# A/B Testing Conversion Rate Optimization

In this notebook we’ll go over the process of analysing an A/B experiment, from formulating a hypothesis, testing it, and finally interpreting results.

**Potential scenario**: Let’s imagine you work on the product team at a medium-sized online e-commerce business. The UX designer worked really hard on a new version of the product page, with the hope that it will lead to a higher conversion rate. The product manager (PM) told you that the current conversion rate is about 13% on average throughout the year, and that the team would be happy with an increase of 2%, meaning that the new design will be considered a success if it raises the conversion rate to 15%.

Before rolling out the change, the team would be more comfortable testing it on a small number of users to see how it performs, so you suggest running an A/B test on a subset of your user base users.

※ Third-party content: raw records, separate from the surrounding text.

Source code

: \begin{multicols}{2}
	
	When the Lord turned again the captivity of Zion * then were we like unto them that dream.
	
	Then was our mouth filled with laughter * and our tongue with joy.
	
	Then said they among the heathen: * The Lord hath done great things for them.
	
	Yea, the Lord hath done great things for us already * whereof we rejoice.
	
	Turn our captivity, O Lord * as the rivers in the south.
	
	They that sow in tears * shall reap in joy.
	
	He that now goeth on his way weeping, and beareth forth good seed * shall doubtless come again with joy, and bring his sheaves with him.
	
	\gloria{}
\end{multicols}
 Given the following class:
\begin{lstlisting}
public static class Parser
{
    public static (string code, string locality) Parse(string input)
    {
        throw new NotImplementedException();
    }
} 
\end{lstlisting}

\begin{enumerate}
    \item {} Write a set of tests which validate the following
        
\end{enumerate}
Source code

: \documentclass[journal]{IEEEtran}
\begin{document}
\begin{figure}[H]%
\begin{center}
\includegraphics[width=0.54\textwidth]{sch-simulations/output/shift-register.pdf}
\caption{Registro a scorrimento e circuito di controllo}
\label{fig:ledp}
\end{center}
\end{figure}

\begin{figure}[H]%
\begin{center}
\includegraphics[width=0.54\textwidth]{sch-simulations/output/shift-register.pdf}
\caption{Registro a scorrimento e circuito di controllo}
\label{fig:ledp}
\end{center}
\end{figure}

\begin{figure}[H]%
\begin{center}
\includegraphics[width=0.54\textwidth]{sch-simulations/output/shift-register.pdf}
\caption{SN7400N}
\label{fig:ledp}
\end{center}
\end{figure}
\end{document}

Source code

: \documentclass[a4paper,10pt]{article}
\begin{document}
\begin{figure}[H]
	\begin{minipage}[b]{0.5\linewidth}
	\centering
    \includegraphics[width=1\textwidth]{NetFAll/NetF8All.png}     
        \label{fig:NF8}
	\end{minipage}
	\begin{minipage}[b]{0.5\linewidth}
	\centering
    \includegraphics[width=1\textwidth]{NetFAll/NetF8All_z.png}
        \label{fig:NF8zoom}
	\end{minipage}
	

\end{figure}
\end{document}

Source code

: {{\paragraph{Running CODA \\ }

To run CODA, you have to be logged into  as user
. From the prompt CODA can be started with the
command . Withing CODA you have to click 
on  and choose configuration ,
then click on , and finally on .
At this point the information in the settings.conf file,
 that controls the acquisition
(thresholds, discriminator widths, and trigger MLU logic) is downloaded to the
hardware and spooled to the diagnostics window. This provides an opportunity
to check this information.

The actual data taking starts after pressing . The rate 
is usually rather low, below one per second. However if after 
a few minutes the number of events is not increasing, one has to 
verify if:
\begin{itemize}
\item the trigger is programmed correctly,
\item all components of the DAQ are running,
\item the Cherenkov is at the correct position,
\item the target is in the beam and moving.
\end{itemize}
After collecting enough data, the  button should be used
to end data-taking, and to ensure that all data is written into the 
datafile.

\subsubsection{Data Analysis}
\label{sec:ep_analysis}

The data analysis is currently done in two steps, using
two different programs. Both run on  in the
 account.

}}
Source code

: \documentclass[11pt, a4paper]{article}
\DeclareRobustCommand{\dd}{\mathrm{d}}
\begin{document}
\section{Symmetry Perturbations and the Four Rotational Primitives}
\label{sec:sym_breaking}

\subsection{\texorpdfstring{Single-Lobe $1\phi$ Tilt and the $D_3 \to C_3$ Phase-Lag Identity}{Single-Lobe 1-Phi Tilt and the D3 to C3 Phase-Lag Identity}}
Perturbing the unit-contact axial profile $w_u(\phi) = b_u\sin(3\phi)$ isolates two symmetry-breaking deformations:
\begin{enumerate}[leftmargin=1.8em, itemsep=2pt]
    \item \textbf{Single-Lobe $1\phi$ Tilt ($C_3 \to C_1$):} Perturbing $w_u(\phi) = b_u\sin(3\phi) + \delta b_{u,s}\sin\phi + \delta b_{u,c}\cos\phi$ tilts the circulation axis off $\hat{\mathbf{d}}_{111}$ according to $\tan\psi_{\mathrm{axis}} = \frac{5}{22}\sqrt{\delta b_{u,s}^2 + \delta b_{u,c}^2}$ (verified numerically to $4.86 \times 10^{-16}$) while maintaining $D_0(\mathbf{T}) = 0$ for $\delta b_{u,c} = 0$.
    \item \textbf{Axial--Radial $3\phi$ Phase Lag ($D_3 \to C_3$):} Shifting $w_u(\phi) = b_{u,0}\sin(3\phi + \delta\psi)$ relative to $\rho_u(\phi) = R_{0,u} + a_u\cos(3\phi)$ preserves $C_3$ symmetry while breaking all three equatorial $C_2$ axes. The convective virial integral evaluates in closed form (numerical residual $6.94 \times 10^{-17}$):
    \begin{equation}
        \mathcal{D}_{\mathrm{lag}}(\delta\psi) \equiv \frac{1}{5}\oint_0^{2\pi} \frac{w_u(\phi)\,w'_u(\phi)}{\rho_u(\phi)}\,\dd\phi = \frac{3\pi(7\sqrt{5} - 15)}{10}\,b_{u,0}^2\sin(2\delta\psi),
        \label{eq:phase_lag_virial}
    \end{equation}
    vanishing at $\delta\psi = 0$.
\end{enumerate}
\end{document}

## Designing our experiment

**Formulating a hypothesis** Given we don’t know if the new design will perform better or worse (or the same?) as our current design, we’ll choose a two-tailed test:
$$
H_0: p = p_0
$$
$$
H_1: p\neq p_0
$$
We’ll also set a confidence level of 95%:
$$
\alpha = 0.05
$$

The $\alpha$ value is a threshold we set, by which we say “if the probability of observing a result as extreme or more (p-value) is lower than $\alpha$, then we reject the Null hypothesis”. 

## Choosing the variables
For our test we’ll need two groups:
- A control group - They'll be shown the old design
- A treatment (or experimental) group - They'll be shown the new design

This will be our Independent Variable. The reason we have two groups even though we know the baseline conversion rate is that we want to control for other variables that could have an effect on our results, such as seasonality.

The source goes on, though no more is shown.